◆ What the task asks
Line count for "Kubernetes": state how many lines of the data below include it, and output nothing more.

================

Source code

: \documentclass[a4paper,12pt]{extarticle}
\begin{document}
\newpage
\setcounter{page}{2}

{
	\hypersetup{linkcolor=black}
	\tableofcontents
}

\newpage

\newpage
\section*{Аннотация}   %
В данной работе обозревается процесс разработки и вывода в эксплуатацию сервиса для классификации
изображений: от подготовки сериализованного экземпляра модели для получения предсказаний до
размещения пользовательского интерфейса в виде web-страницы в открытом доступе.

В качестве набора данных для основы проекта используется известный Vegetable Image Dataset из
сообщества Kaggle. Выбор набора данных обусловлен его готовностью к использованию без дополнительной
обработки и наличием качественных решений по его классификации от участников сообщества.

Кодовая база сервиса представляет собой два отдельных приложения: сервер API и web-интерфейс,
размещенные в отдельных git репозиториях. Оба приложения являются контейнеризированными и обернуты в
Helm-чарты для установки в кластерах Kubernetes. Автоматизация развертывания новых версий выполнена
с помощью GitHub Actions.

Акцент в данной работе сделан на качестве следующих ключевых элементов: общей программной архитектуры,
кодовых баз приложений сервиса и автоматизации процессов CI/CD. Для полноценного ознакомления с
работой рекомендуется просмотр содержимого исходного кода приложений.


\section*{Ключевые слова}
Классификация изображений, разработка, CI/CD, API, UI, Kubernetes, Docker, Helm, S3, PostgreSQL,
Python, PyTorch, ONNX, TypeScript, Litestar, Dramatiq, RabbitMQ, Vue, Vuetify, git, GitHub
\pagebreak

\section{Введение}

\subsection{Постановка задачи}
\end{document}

================

◆ Task response
2